Contaminated now, for her. That place, that town and its past, over and over again, contaminated.

And now here was this woman, choosing a shore that was already pregnant with death.

At least she hadn’t walked out to Shell Beach. Not to the beach itself: it seemed instead that she had clambered through those rocks that bristled, jagged and pitted with pools and oily with seaweed, just to the left of the pier. The tide was in, though, and that must have helped: in spite of the rocks, it probably hadn’t been all that difficult. Sarah imagined her setting out, in failing light, moving along purposefully.

And yes: it was a relief, a blessing that the poor woman hadn’t trotted out to Shell Beach, which after all was not a half-mile further along the coast; and much easier to access.

She had done Sarah a favour, there.

So she told herself. How sick I sound, she thought. Making it all about me. But she was wound up by this: of course with good reason; of course she disliked that coastline, disliked any mention of it; kept her distance from it; had never taken her children there; Kinnagoe was as close as they had ever come, and that was too close. She hated the remembrances, the dreadful reminder.

She sipped her coffee.

‘What are you doing here?’ Patrick asked here – but impossible to put into words: what? That she had felt her past snapping at her heels? That she felt the walls closing in on her at home? That she needed to move, she needed some movement, to escape the past that was snapping, snapping? Explosions and deaths. And so she had left Martin in bed and jumped into the car and into town – only to find, not space, but her children. But she could not form these thoughts into words: there were embargoes on every avenue, every sentence. She could hardly imagine the words; and speaking them was out of the question.

‘I just felt like a cup of coffee,’ she said. ‘Just a notion.’

Just a notion – and looked at the two of them across the expanse of plastic table.
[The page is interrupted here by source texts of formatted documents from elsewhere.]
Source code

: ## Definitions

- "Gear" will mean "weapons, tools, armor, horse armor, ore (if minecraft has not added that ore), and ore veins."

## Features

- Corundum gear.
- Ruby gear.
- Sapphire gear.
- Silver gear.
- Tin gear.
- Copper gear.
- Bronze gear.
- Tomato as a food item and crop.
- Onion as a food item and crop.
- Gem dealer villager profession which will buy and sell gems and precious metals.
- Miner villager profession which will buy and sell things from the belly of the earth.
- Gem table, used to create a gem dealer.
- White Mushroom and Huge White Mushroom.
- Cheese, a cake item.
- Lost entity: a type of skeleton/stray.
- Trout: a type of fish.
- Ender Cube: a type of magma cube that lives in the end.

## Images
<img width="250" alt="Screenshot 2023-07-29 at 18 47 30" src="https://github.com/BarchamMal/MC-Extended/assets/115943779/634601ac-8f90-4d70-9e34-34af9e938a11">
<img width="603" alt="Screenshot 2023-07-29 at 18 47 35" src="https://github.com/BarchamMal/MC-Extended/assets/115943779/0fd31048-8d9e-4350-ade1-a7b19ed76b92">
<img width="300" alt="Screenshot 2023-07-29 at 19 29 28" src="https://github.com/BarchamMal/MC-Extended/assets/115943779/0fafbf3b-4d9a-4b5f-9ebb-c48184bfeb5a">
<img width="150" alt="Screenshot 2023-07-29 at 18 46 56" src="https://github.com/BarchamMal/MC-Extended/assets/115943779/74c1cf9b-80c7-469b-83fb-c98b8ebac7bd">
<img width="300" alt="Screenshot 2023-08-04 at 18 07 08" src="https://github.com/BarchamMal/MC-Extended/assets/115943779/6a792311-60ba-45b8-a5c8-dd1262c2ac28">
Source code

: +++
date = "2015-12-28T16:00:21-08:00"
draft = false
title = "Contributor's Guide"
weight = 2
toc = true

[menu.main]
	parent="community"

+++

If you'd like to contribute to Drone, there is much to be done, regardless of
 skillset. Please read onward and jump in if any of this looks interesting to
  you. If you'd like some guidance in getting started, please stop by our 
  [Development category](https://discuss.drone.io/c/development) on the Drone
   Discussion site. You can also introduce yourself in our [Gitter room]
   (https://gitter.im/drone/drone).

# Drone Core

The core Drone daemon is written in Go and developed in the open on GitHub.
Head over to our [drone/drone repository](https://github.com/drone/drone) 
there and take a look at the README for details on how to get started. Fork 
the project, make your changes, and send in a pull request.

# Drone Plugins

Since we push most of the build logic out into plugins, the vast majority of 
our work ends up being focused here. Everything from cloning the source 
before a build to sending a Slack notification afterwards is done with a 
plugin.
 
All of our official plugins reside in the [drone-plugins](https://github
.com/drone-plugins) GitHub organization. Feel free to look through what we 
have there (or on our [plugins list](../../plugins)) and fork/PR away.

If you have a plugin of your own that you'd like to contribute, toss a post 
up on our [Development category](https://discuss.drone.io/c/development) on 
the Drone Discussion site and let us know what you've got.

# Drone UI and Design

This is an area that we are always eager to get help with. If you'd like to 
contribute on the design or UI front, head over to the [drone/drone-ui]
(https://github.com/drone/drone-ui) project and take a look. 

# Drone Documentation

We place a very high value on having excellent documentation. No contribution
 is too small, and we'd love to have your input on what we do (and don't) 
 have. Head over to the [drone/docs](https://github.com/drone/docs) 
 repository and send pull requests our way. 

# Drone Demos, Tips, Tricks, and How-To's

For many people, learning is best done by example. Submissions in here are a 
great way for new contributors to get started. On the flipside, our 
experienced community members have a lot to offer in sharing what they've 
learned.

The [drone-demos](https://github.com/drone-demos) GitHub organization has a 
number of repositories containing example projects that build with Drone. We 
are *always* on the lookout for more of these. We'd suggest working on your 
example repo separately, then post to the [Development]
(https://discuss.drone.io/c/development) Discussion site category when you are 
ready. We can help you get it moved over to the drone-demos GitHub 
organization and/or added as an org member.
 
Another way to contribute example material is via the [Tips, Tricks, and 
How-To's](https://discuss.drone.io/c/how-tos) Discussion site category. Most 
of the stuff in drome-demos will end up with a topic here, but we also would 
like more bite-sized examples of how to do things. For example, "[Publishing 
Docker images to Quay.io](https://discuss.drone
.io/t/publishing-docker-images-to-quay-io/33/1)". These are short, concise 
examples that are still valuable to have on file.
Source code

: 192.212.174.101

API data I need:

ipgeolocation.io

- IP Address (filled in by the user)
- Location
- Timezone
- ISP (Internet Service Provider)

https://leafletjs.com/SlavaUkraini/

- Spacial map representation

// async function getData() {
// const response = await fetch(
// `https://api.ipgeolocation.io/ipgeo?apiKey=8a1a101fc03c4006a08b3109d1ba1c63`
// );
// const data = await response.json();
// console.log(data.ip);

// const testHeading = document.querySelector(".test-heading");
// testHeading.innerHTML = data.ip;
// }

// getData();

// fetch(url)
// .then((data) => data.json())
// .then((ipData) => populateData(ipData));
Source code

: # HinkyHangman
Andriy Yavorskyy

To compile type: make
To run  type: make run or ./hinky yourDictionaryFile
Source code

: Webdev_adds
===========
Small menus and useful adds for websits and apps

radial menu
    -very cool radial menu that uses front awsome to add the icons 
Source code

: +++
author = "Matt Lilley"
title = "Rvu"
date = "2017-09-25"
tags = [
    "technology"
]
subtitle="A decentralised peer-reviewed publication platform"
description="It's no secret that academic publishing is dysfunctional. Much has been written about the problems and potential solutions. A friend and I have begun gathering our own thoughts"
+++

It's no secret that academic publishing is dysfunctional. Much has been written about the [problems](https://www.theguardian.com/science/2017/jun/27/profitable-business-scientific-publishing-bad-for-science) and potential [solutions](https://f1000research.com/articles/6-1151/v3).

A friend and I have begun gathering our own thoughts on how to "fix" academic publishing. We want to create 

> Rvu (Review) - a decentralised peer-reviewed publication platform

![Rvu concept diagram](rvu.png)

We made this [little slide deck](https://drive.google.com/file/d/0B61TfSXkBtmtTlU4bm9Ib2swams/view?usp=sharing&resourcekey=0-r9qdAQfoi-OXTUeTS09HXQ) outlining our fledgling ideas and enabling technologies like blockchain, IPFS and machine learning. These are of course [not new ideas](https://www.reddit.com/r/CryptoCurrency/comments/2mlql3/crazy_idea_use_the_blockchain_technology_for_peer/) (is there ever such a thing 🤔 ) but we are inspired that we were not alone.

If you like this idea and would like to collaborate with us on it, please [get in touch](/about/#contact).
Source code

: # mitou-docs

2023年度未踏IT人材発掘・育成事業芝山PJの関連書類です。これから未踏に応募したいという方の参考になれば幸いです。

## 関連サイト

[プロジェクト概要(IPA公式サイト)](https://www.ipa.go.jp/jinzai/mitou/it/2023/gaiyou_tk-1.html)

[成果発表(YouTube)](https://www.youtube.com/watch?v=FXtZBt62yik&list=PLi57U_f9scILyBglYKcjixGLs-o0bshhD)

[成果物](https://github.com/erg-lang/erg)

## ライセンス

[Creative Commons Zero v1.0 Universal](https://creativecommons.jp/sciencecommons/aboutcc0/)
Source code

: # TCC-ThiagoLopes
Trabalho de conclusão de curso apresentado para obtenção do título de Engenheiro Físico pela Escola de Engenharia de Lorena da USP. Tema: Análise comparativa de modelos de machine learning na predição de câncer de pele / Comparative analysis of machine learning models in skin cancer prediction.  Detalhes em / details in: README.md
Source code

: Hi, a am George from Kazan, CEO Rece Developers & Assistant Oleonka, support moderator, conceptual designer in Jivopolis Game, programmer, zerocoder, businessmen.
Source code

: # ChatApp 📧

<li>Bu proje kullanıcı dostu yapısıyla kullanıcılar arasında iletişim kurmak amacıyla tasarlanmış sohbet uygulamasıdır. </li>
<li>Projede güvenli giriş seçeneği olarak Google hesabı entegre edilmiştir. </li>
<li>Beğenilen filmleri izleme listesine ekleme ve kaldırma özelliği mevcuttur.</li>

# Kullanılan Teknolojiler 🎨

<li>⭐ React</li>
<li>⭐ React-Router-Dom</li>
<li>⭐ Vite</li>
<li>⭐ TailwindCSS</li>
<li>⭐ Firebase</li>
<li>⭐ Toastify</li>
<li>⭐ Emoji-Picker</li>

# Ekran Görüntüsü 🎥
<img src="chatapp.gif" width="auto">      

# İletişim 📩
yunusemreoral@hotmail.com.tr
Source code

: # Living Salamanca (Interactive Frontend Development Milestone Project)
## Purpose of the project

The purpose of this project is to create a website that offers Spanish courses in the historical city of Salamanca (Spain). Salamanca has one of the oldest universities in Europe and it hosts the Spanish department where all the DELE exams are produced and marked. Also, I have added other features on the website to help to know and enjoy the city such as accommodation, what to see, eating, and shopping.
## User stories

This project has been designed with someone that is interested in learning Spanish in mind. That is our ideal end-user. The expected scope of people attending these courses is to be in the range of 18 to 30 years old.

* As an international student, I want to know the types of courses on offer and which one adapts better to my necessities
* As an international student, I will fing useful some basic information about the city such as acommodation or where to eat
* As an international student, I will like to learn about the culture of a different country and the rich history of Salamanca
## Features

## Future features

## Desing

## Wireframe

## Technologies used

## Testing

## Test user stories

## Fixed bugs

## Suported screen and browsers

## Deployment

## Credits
Which was of course not broad enough, for any of them.

Then she spoke again: said something that surprised her just as much as it surprised her children.

‘Sometimes I think I have the evil eye,’ said Sarah, and in instant discomfiture she picked up her coffee cup and swirled around the dense, sugary remnant of coffee inside, first in one direction and then in the other.

They looked at her. ‘What?’ said Patrick – and indeed, it was almost as if another person had spoken, an invisible fourth person seated there at the table, putting in their spoke with dreadful unexpectedness. And yes, Sarah was as startled, almost, as everyone else.

‘Nothing. Nothing.’ Forget that. She was holding onto the edge of the white plastic table with her fingertips. There were rings marking the table surface, indelible marks, ancient cups of coffee. That was the trouble with such surfaces: they seemed to be wipe-clean and low-maintenance and all the rest of it; but they were in fact fairly unforgiving. She could have told them. Those rings would still be there come Doomsday.

‘No,’ Margaret said now. She leaned forward. ‘What did you mean, the evil eye?’

Sarah said abruptly, ‘I see a shop, I look in the window, and –’ And yes, it had been this that propelled her out of the house this morning: a need to escape her surroundings, at least, even if she was unable to escape herself. And perhaps it was this propelling her words forward now. She was aware that she was behaving in a way that was – unexpected, to say the least; she was aware that they were staring at her.

She had been drowsing off last night, safe and warm and snug in bed, when another bomb had exploded, its sound wave travelling down the river and colliding with the walls and windows of the house. As it had done countless times before. Well, not countless: countless was an exaggeration; but a great many times. It was abnormal and it was normal, all at the same time. Martin woke momentarily and then slid off again into sleep. She might have done the same: these blasts were routine; there was no need to break one’s stride in the face of them. They were nothing remarkable.